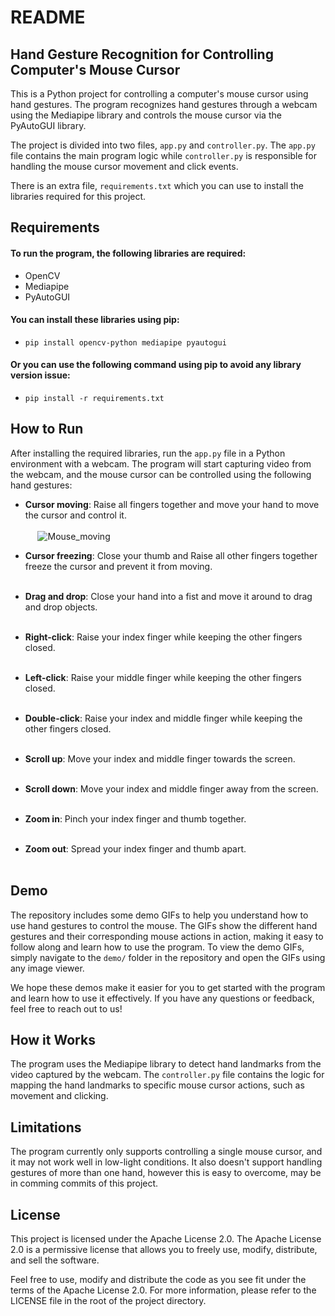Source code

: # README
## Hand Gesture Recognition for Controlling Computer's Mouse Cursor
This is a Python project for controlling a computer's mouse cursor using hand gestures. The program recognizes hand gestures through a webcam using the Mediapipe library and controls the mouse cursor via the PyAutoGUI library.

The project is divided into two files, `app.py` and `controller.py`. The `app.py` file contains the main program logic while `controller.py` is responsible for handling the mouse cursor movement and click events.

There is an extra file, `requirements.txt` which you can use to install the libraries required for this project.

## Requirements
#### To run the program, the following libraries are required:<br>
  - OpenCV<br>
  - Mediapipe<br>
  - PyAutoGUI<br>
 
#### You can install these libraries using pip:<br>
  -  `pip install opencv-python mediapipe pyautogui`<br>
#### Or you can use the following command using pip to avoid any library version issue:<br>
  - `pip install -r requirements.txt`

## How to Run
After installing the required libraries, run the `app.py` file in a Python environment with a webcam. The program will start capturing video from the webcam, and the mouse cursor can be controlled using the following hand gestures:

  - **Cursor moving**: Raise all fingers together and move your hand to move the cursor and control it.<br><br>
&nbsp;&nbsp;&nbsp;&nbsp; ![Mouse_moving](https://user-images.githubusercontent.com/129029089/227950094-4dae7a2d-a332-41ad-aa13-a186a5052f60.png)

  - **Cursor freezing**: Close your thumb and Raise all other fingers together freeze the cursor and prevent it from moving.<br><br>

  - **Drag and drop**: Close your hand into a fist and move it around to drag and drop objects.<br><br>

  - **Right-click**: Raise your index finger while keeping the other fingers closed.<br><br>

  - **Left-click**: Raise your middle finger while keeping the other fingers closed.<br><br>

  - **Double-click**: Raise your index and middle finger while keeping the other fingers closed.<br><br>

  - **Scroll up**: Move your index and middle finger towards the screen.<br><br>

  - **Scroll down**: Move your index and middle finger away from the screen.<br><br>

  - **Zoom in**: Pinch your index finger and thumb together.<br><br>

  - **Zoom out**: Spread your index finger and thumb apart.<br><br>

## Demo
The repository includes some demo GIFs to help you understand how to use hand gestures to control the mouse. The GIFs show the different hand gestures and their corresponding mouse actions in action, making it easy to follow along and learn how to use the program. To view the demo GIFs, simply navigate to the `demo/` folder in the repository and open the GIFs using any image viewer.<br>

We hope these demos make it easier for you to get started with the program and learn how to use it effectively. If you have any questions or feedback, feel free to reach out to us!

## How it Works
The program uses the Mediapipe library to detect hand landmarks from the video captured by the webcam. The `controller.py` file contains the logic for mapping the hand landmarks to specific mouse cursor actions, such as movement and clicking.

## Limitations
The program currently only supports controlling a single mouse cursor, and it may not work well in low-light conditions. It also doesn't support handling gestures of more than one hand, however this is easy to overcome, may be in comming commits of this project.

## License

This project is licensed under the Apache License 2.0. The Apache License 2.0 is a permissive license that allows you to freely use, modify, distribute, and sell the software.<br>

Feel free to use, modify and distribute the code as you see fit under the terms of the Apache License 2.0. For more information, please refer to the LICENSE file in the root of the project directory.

________________________________________

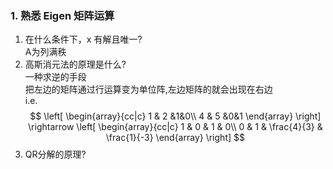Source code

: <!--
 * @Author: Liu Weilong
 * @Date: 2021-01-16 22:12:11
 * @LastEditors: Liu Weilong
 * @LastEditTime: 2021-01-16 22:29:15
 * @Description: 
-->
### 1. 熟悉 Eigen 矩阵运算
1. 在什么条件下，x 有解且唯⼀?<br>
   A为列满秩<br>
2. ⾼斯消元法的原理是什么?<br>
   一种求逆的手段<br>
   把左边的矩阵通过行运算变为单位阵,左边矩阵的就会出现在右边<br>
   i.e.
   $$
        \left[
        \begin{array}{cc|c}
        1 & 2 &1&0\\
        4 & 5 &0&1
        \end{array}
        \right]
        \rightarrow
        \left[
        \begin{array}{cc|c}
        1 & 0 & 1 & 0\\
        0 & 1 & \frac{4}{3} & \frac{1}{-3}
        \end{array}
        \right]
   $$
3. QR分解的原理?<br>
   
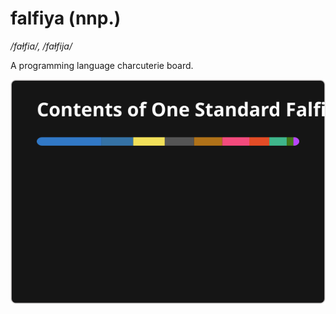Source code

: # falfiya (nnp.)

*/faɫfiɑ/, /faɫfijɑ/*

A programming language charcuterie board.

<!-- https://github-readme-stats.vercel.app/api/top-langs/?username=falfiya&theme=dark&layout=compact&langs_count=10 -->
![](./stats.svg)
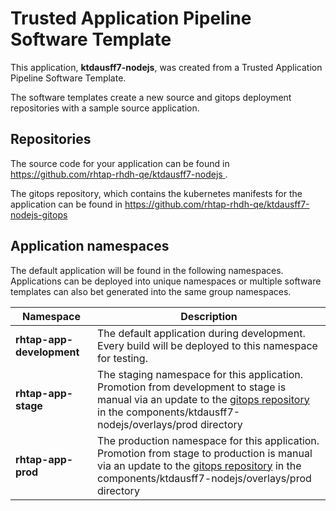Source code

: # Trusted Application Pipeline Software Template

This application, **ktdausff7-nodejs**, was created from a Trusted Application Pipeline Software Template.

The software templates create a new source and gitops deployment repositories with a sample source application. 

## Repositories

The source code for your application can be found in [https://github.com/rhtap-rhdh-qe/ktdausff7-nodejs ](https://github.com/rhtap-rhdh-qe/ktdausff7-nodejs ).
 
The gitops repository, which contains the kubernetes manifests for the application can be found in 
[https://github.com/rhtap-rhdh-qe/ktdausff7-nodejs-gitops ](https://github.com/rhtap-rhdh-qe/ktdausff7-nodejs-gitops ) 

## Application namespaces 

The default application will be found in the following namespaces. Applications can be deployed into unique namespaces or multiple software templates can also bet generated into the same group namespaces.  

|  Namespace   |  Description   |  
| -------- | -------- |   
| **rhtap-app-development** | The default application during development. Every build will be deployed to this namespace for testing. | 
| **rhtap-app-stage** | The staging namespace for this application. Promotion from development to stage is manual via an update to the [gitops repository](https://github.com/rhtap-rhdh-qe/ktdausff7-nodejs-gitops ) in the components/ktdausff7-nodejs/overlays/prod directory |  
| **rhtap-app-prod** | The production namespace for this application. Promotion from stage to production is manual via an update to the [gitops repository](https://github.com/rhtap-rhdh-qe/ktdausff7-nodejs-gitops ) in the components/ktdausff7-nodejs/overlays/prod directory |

________________________________________

*WHAT TO WORK ON*: Over the whole listing above, how many lines contain the string "directory"? The answer is that number alone.

*FINISHED EXERCISE*: 3